### [Stored data]

◇ ◇ ◇ ◇

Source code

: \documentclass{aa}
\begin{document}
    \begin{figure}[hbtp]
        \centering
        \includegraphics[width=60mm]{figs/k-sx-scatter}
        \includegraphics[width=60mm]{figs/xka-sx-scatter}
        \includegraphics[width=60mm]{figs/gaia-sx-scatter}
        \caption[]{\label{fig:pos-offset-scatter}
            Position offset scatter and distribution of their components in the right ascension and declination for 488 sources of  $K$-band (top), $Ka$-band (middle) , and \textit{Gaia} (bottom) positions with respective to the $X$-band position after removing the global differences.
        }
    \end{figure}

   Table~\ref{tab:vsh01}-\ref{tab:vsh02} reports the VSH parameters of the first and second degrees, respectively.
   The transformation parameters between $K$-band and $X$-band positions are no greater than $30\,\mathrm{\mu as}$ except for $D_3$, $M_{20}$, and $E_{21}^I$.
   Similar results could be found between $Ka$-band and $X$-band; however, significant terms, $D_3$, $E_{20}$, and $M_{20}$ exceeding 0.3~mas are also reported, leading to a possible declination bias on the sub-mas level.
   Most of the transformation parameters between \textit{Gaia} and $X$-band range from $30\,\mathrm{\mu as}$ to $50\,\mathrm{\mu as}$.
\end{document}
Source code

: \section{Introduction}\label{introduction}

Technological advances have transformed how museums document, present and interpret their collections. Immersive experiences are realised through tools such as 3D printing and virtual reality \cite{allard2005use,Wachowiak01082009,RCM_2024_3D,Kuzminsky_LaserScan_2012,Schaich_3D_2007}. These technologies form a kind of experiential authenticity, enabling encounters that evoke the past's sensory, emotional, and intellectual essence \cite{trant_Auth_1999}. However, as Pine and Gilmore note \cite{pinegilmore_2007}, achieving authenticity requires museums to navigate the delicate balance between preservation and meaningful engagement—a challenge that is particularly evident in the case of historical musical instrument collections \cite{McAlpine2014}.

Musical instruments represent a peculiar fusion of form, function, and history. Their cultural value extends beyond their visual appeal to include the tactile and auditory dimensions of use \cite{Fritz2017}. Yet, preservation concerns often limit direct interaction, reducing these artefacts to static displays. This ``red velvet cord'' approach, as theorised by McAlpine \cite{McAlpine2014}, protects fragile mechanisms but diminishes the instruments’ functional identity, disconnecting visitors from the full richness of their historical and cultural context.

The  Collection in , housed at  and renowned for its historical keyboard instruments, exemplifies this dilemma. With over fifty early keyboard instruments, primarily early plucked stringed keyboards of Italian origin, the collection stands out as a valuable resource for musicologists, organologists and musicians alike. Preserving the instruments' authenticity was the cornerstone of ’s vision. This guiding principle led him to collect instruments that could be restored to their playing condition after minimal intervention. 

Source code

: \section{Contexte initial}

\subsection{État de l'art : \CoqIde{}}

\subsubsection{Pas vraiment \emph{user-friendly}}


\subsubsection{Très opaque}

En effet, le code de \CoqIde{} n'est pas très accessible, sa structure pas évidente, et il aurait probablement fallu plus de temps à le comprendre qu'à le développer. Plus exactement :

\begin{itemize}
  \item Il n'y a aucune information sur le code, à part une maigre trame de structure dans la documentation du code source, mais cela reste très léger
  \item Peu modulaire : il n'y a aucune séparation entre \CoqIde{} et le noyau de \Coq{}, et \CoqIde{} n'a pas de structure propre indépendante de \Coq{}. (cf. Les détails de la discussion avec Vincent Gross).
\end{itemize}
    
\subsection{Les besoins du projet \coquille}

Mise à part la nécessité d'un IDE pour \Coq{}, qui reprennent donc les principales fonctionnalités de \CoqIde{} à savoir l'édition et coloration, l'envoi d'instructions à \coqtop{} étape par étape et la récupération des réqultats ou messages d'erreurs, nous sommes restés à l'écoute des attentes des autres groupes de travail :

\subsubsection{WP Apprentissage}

◇ ◇ ◇ ◇

### [Work instruction]
Up to and including the line with "The transformation parameters between $K$-band", repeat the data exactly, starting from its first line; nothing else belongs in the response.

### [Task result]
Source code

: \documentclass{aa}
\begin{document}
    \begin{figure}[hbtp]
        \centering
        \includegraphics[width=60mm]{figs/k-sx-scatter}
        \includegraphics[width=60mm]{figs/xka-sx-scatter}
        \includegraphics[width=60mm]{figs/gaia-sx-scatter}
        \caption[]{\label{fig:pos-offset-scatter}
            Position offset scatter and distribution of their components in the right ascension and declination for 488 sources of  $K$-band (top), $Ka$-band (middle) , and \textit{Gaia} (bottom) positions with respective to the $X$-band position after removing the global differences.
        }
    \end{figure}

   Table~\ref{tab:vsh01}-\ref{tab:vsh02} reports the VSH parameters of the first and second degrees, respectively.
   The transformation parameters between $K$-band and $X$-band positions are no greater than $30\,\mathrm{\mu as}$ except for $D_3$, $M_{20}$, and $E_{21}^I$.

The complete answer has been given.